Today I read a Slate article about how billionaire and college drop-out Peter Thiel wants to pay students $100,000 to drop out of college themselves. Supportive blogs and sites like GOOD claim he’s not asking kids to drop out but to “stop out” (whatever that means) because, as Thiel and like-minded moguls believe, education stifles entrepreneurship by mass-producing “an army of college-educated, non-creative thinkers.”
Non-creative thinkers? I teach creativity for a living!
Of course, I’ve heard this argument before, including from people very close to me, who have claimed that college is a brainwashing institution, teaching students not HOW to think but WHAT to think. The best I can do is tell them, “Not in my classroom.” When students come to me and ask what topic they “should” write about for their essays, my immediate answer has always been, “You tell me.” I have never been interested in the “right” answer or the “correct” way to do things, but in the way things work and how people put ideas together. Perhaps that’s what Thiel is arguing, too, but I think he’s going about it in the wrong way. I’m not a fan of this expression, but here it feels appropriate: Thiel wants to throw the baby out with the bathwater.
I believe that education is what we make it. In that, I suppose I partly agree with Thiel and some of the anti-educational institution commenters on the article: You cannot simply sit in a room and wait for validation from a paid babysitter. There are plenty of students who enter a classroom they are either over-prepared for or too intelligent for, and they wind up bored out of their skulls and sorely disillusioned with education in general. “Hell,” they think, “I could teach this class.” And they might be right. They’re right, too, that their presence in that room, simply to fulfill a course requirement or jump through what they perceive as an arbitrary hoop, is potentially a waste of their intellectual resources. I was one of those students, and I wound up skipping some of the courses I now teach because I placed out of them through advanced testing. My younger brother, too, was one of those students, and he gave a big middle finger to our high school when he decided to take his GED and test out of school (he finished school well ahead of his classmates). I’ve taught such students before, the ones who sleep in class and still make As, or the students who stay awake in class only to occupy their minds by tormenting me, derailing my planned curricula with off-topic questions and knowing I can’t ignore them because the questions are good ones. I know what it’s like.

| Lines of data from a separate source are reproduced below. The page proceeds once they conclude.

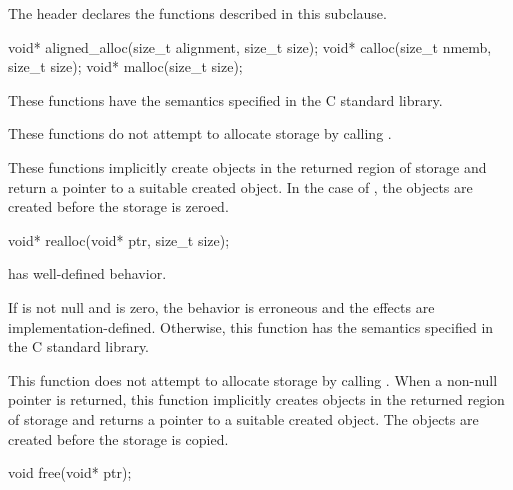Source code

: \pnum
\begin{note}
The header 
declares the functions described in this subclause.
\end{note}

%
%
%
\begin{itemdecl}
void* aligned_alloc(size_t alignment, size_t size);
void* calloc(size_t nmemb, size_t size);
void* malloc(size_t size);
\end{itemdecl}

\begin{itemdescr}
\pnum
\effects
These functions have the semantics specified in the C standard library.

\pnum
\remarks
These functions do not attempt to allocate
storage by calling .
%

\pnum
These functions implicitly create objects
in the returned region of storage and
return a pointer to a suitable created object.
In the case of ,
the objects are created before the storage is zeroed.
\end{itemdescr}

%
\begin{itemdecl}
void* realloc(void* ptr, size_t size);
\end{itemdecl}

\begin{itemdescr}
\pnum
\expects
{} has well-defined behavior.

\pnum
\effects
If  is not null and  is zero,
the behavior is erroneous and the effects are implementation-defined.
Otherwise, this function has the semantics specified in the C standard library.

\pnum
\remarks
This function does not attempt to allocate storage
by calling .
When a non-null pointer is returned,
this function implicitly creates objects
in the returned region of storage and
returns a pointer to a suitable created object.
The objects are created before the storage is copied.
\end{itemdescr}

%
\begin{itemdecl}
void free(void* ptr);
\end{itemdecl}

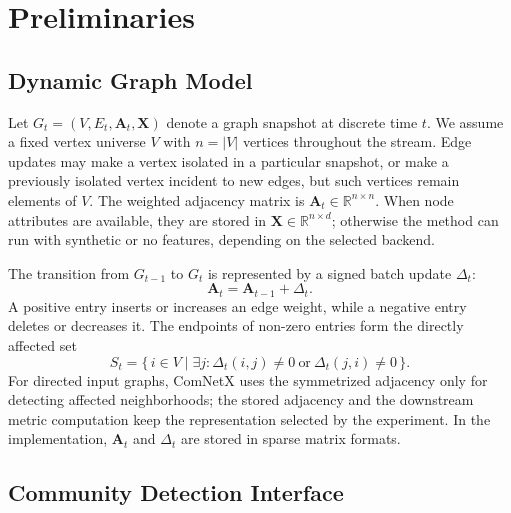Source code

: \documentclass[conference]{IEEEtran}
\theoremstyle{definition}
\begin{document}
\section{Preliminaries}\label{S:2}
\subsection{Dynamic Graph Model}

Let $G_t=(V,E_t,\mathbf{A}_t,\mathbf{X})$ denote a graph snapshot at
discrete time $t$. We assume a fixed vertex universe $V$ with $n=|V|$
vertices throughout the stream. Edge updates may make a vertex isolated in a
particular snapshot, or make a previously isolated vertex incident to new
edges, but such vertices remain elements of $V$.
The weighted adjacency matrix is $\mathbf{A}_t\in\mathbb{R}^{n\times n}$.
When node attributes are available, they are stored in
$\mathbf{X}\in\mathbb{R}^{n\times d}$; otherwise the method can run with
synthetic or no features, depending on the selected backend.

The transition from $G_{t-1}$ to $G_t$ is represented by a signed batch update
$\Delta_t$:
\begin{equation*}
    \mathbf{A}_t = \mathbf{A}_{t-1} + \Delta_t .
\end{equation*}
A positive entry inserts or increases an edge weight, while a negative entry
deletes or decreases it. The endpoints of non-zero entries form the directly
affected set
\begin{equation*}
    S_t = \{\, i \in V \mid \exists j:\Delta_t(i,j)\ne 0
          \ \text{or}\ \Delta_t(j,i)\ne 0 \,\}.
\end{equation*}
For directed input graphs, ComNetX uses the symmetrized adjacency only for
detecting affected neighborhoods; the stored adjacency and the downstream
metric computation keep the representation selected by the experiment.
In the implementation, $\mathbf{A}_t$ and $\Delta_t$ are stored in sparse
matrix formats.

\subsection{Community Detection Interface}
\end{document}
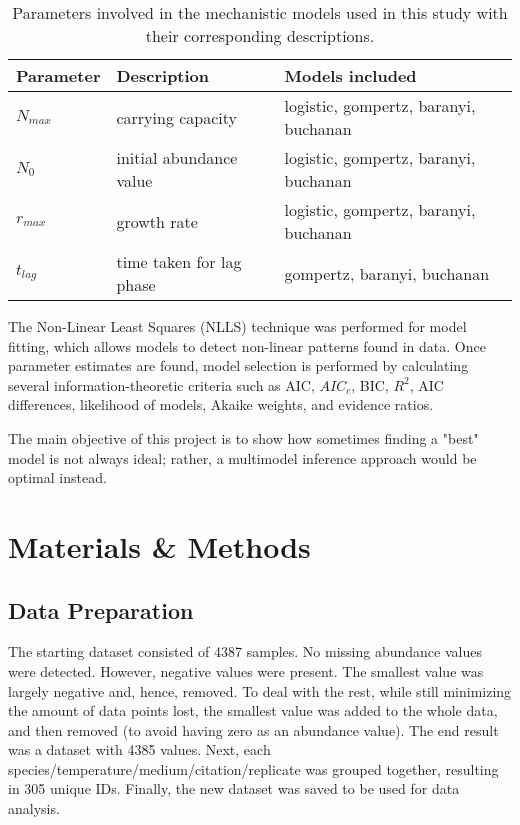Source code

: \documentclass[11pt]{article}
\begin{document}
\begin{linenumbers}
	\begin{table}[ht]
		\centering
		\begin{tabular}{|l|l|l|}
			\hline
			Parameter & Description              & Models included                       \\ \hline\hline
			$N_{max}$ & carrying capacity        & logistic, gompertz, baranyi, buchanan \\ \hline
			$N_0$     & initial abundance value  & logistic, gompertz, baranyi, buchanan \\ \hline
			$r_{max}$ & growth rate              & logistic, gompertz, baranyi, buchanan \\ \hline
			$t_{lag}$ & time taken for lag phase & gompertz, baranyi, buchanan           \\ \hline
		\end{tabular}
		\caption{Parameters involved in the mechanistic models used in this study with their corresponding descriptions.}
		\label{tab:parameters}
	\end{table}

	\par The Non-Linear Least Squares (NLLS) technique was performed for model fitting, which allows models to detect non-linear patterns found in data. Once parameter estimates are found, model selection is performed by calculating several information-theoretic criteria such as AIC, $AIC_c$, BIC, $R^2$, AIC differences, likelihood of models, Akaike weights, and evidence ratios.
	\par The main objective of this project is to show how sometimes finding a "best" model is not always ideal; rather, a multimodel inference approach would be optimal instead.

	\section{Materials \& Methods}
	\subsection{Data Preparation}
	The starting dataset consisted of 4387 samples. No missing abundance values were detected. However, negative values were present. The smallest value was largely negative and, hence, removed. To deal with the rest, while still minimizing the amount of data points lost, the smallest value was added to the whole data, and then removed (to avoid having zero as an abundance value). The end result was a dataset with 4385 values.
	Next, each species/temperature/medium/citation/replicate was grouped together, resulting in 305 unique IDs. Finally, the new dataset was saved to be used for data analysis.


\end{linenumbers}
\end{document}
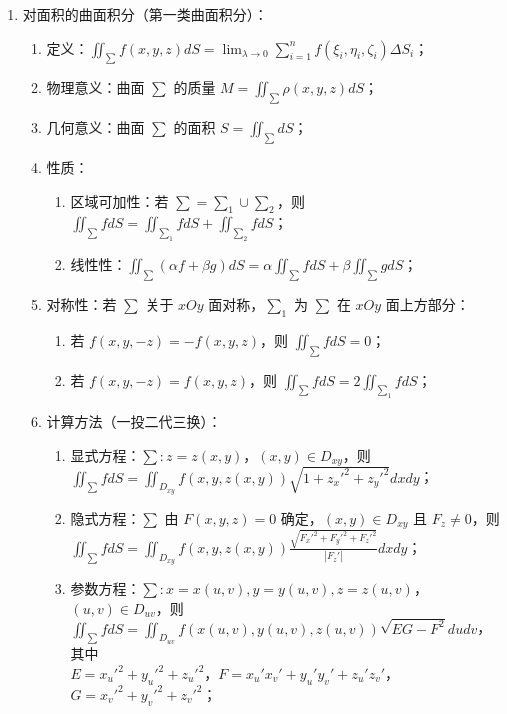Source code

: \documentclass[UTF8]{ctexart}
\theoremstyle{remark}
\begin{document}
\begin{enumerate}
		\item 对面积的曲面积分（第一类曲面积分）：
		\begin{enumerate}
			\item 定义：\(\iint_{\sum} f(x, y, z)dS = \lim_{\lambda \to 0} \sum_{i=1}^{n} f(\xi_i, \eta_i, \zeta_i)\Delta S_i\)；
			\item 物理意义：曲面 \(\sum\) 的质量 \(M = \iint_{\sum} \rho(x, y, z)dS\)；
			\item 几何意义：曲面 \(\sum\) 的面积 \(S = \iint_{\sum} dS\)；
			\item 性质：
			\begin{enumerate}
				\item 区域可加性：若 \(\sum = \sum_1 \cup \sum_2\)，则 \(\iint_{\sum} f dS = \iint_{\sum_1} f dS + \iint_{\sum_2} f dS\)；
				\item 线性性：\(\iint_{\sum} (\alpha f + \beta g)dS = \alpha\iint_{\sum} f dS + \beta\iint_{\sum} g dS\)；
			\end{enumerate}
			\item 对称性：若 \(\sum\) 关于 \(xOy\) 面对称，\(\sum_1\) 为 \(\sum\) 在 \(xOy\) 面上方部分：
			\begin{enumerate}
				\item 若 \(f(x, y, -z) = -f(x, y, z)\)，则 \(\iint_{\sum} f dS = 0\)；
				\item 若 \(f(x, y, -z) = f(x, y, z)\)，则 \(\iint_{\sum} f dS = 2\iint_{\sum_1} f dS\)；
			\end{enumerate}
			\item 计算方法（一投二代三换）：
			\begin{enumerate}
				\item 显式方程：\(\sum: z = z(x, y)\)，\((x, y) \in D_{xy}\)，则 \(\iint_{\sum} f dS = \iint_{D_{xy}} f(x, y, z(x, y))\sqrt{1 + z_x'^2 + z_y'^2}dxdy\)；
				\item 隐式方程：\(\sum\) 由 \(F(x, y, z) = 0\) 确定，\((x, y) \in D_{xy}\) 且 \(F_z \neq 0\)，则\\ \(\iint_{\sum} f dS = \iint_{D_{xy}} f(x, y, z(x, y))\frac{\sqrt{F_x'^2 + F_y'^2 + F_z'^2}}{|F_z'|}dxdy\)；
				\item 参数方程：\(\sum: x = x(u, v), y = y(u, v), z = z(u, v)\)，\((u, v) \in D_{uv}\)，则\\ \(\iint_{\sum} f dS = \iint_{D_{uv}} f(x(u, v), y(u, v), z(u, v))\sqrt{EG - F^2}dudv\)，其中\\ \(E = x_u'^2 + y_u'^2 + z_u'^2\)，\(F = x_u'x_v' + y_u'y_v' + z_u'z_v'\)，\(G = x_v'^2 + y_v'^2 + z_v'^2\)；
			\end{enumerate}

\end{enumerate}
\end{enumerate}
\end{document}

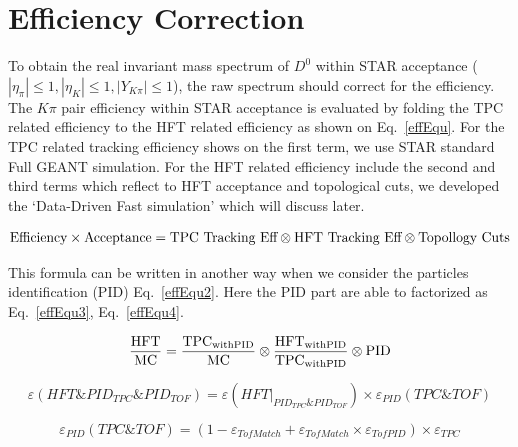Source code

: \clearpage

\section{Efficiency Correction}

To obtain the real invariant mass spectrum of $D^0$ within STAR acceptance ($|\eta_{\pi}| \leq 1, |\eta_{K}| \leq 1, |Y_{K\pi}| \leq 1$), the raw spectrum should correct for the efficiency. The $K\pi$ pair efficiency within STAR acceptance is evaluated by folding the TPC related efficiency to the HFT related efficiency as shown on Eq.~\ref{effEqu}. For the TPC related tracking efficiency shows on the first term, we use STAR standard Full GEANT simulation. For the HFT related efficiency include the second and third terms which reflect to HFT acceptance and topological cuts, we developed the `Data-Driven Fast simulation' which will discuss later.

\begin{equation}
  \textup{Efficiency} \times \textup{Acceptance}  = \textup{TPC Tracking Eff} \otimes \textup{HFT Tracking Eff} \otimes \textup{Topollogy Cuts}
\label{effEqu}
\end{equation}

This formula can be written in another way when we consider the particles identification (PID) Eq.~\ref{effEqu2}. Here the PID part are able to factorized as Eq.~\ref{effEqu3}, Eq.~\ref{effEqu4}.

\begin{equation}
  \frac{\textup{HFT}}{\textup{MC}} =  \frac{\textup{TPC}_\textup{{withPID}}}{\textup{MC}} \otimes \frac{\textup{HFT}_\textup{{withPID}}}{\textup{TPC}_\textup{{withPID}}} \otimes \textup{PID}
\label{effEqu2}
\end{equation}

\begin{equation}
  \varepsilon(HFT \& PID_{TPC} \& PID_{TOF}) = \varepsilon(HFT | _{PID_{TPC} \& PID_{TOF}}) \times \varepsilon_{PID}(TPC\&TOF)
\label{effEqu3}
\end{equation}

\begin{equation}
  \varepsilon_{PID}(TPC\&TOF) = (1 - \varepsilon_{TofMatch} + \varepsilon_{TofMatch} \times \varepsilon_{TofPID}) \times \varepsilon_{TPC}
\label{effEqu4}
\end{equation}

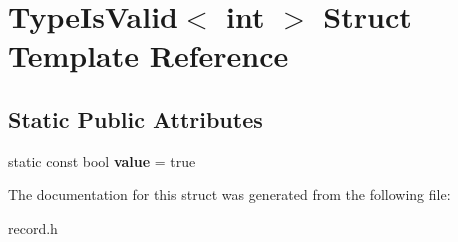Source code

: \hypertarget{struct_type_is_valid_3_01int_01_4}{\section{Type\-Is\-Valid$<$ int $>$ Struct Template Reference}
\label{struct_type_is_valid_3_01int_01_4}
}
\subsection*{Static Public Attributes}
\begin{DoxyCompactItemize}
\item 
\hypertarget{struct_type_is_valid_3_01int_01_4_a72938ec96190ff98ef01c1403e6fe8e8}{static const bool {\bfseries value} = true}\label{struct_type_is_valid_3_01int_01_4_a72938ec96190ff98ef01c1403e6fe8e8}

\end{DoxyCompactItemize}


The documentation for this struct was generated from the following file\-:\begin{DoxyCompactItemize}
\item 
record.\-h\end{DoxyCompactItemize}
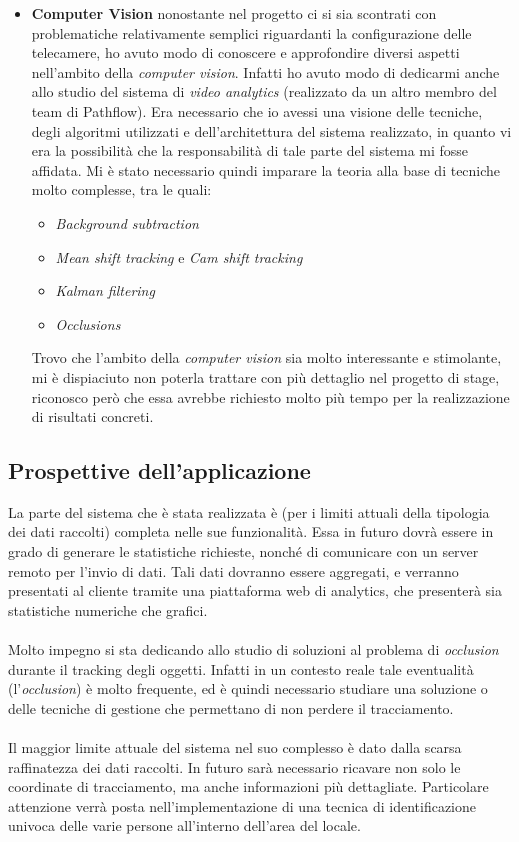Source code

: \begin{itemize}
	\item \textbf{Computer Vision} nonostante nel progetto ci si sia scontrati con problematiche relativamente semplici riguardanti la configurazione delle telecamere, ho avuto modo di conoscere e approfondire diversi aspetti nell'ambito della \textit{computer vision}. Infatti ho avuto modo di dedicarmi anche allo studio del sistema di \textit{video analytics} (realizzato da un altro membro del team di Pathflow). Era necessario che io avessi una visione delle tecniche, degli algoritmi utilizzati e dell'architettura del sistema realizzato, in quanto vi era la possibilità che la responsabilità di tale parte del sistema mi fosse affidata. 
	Mi è stato necessario quindi imparare la teoria alla base di tecniche molto complesse, tra le quali:
	\begin{itemize}
		\item \textit{Background subtraction}
		\item \textit{Mean shift tracking} e \textit{Cam shift tracking}
		\item \textit{Kalman filtering}
		\item \textit{Occlusions}
	\end{itemize}
	Trovo che l'ambito della \textit{computer vision} sia molto interessante e stimolante, mi è dispiaciuto non poterla trattare con più dettaglio nel progetto di stage, riconosco però che essa avrebbe richiesto molto più tempo per la realizzazione di risultati concreti.
\end{itemize}

\subsection{Prospettive dell'applicazione}
La parte del sistema che è stata realizzata è (per i limiti attuali della tipologia dei dati raccolti) completa nelle sue funzionalità. Essa in futuro dovrà essere in grado di generare le statistiche richieste, nonché di comunicare con un server remoto per l'invio di dati. Tali dati dovranno essere aggregati, e verranno presentati al cliente tramite una piattaforma web di analytics, che presenterà sia statistiche numeriche che grafici. \\ \\
Molto impegno si sta dedicando allo studio di soluzioni al problema di \textit{occlusion} durante il tracking degli oggetti. Infatti in un contesto reale tale eventualità (l'\textit{occlusion}) è molto frequente, ed è quindi necessario studiare una soluzione o delle tecniche di gestione che permettano di non perdere il tracciamento.\\ \\
Il maggior limite attuale del sistema nel suo complesso è dato dalla scarsa raffinatezza dei dati raccolti. In futuro sarà necessario ricavare non solo le coordinate di tracciamento, ma anche informazioni più dettagliate. Particolare attenzione verrà posta nell'implementazione di una tecnica di identificazione univoca delle varie persone all'interno dell'area del locale. 



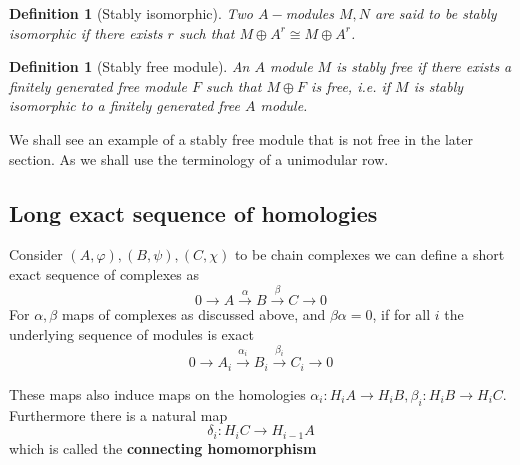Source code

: \documentclass[12pt]{article}
\numberwithin{equation}{section}
\newcounter{dummy} \numberwithin{dummy}{section}
\newtheorem{definition}[dummy]{Definition}
\begin{document}
	\begin{definition}[Stably isomorphic]\label{stabiso}
		Two $A-$modules $M,N$ are said to be stably isomorphic if there exists $r$ such that $M \oplus A^r \cong M \oplus A^r$.
	\end{definition}
	\begin{definition}[Stably free module]\label{stabfree}
		An $A$ module $M$ is stably free if there exists a finitely generated free module $F$ such that $M \oplus F$ is free, i.e. if $M$ is stably isomorphic to a finitely generated free $A$ module.
	\end{definition}

	We shall see an example of a stably free module that is not free in the later section. As we shall use the terminology of a unimodular row.
	
	
	
	\subsection{Long exact sequence of homologies}
	
	Consider $(A,\varphi),(B,\psi),(C,\chi)$ to be chain complexes we can define a short exact sequence of complexes as \[ 0 \to A \xrightarrow{\alpha} B \xrightarrow{\beta} C \to 0 \]
	For $\alpha, \beta $ maps of complexes as discussed above, and $\beta \alpha=0$, if for all $i$ the underlying sequence of modules is exact\[ 0 \to A_i \xrightarrow{\alpha_i } B_i \xrightarrow{\beta_i } C_i \to 0\]
	
	These maps also induce maps on the homologies $\alpha_i: H_i A \to H_i B, \beta_i: H_i B \to H_i C$. Furthermore there is a natural map \[ 	\delta_i : H_i C \to H_{i-1}A	 \] which is called the \textbf{connecting homomorphism}
	
\end{document}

But when I was bored — in high school, even sometimes in college — I diverted my mind not with less education but with more education. Like Thiel, I value the Lincoln-esque ideal of self-education, so between the classes I took and the hoops I jumped through, I used my campus resources (the library, my professors’ office hours, lectures from visiting speakers, opportunities in journalism) to learn a little extra on the side, and therefore I was never really bored. Because I was willing to invest myself in my education, I wound up learning more than I was taught.
But I know, too, that without those resources, and more importantly without the guidance of several dedicated teachers who recognized and nurtured my thirst for education, I would never have managed alone what I learned through my years in college. Frankly, it’s one of the reasons I went into teaching: it gives me the means by which to remain engaged in an educational environment; it allows me continued access to those resources I so valued in college.
Now, when I see students falling asleep in class because they believe they could teach the material themselves, I invite them to do just that. When I encounter students who try to divert the class discussions to topics that better interest them, I ask them to research their interests between classes and then I invite them to my office to carry on that discussion. And the students who accept those invitations to make their education their own, to take some degree of control over what they learn and how they learn it, wind up learning far more than even they thought possible.
Because the problem isn’t in education, but in what we do with it.
I once took a Religious Motifs in Literature course from a Presbyterian minister and doctor of divinity. In the first week of classes, most of the students “rebelled” against the very nature of the course — as the classroom discussion unfolded, several students explained that they openly loathed religion and all it stood for, because religion was corrupt, corrosive, debauched, hypocritical, and ultimately just as fictional as the novels we would be reading in class. My professor went purple with the effort of containing his rage, and those students who’d spoken out held their breath not with anxiety but with a kind of pride and a giddy anticipation of the delusional tirade they were sure they’d incited. But instead, my professor took a deep breath, shook his head, and returned to a relatively normal shade, and he explained that he wasn’t angry that they didn’t like religion — he was angry that they’d misdirected their criticism.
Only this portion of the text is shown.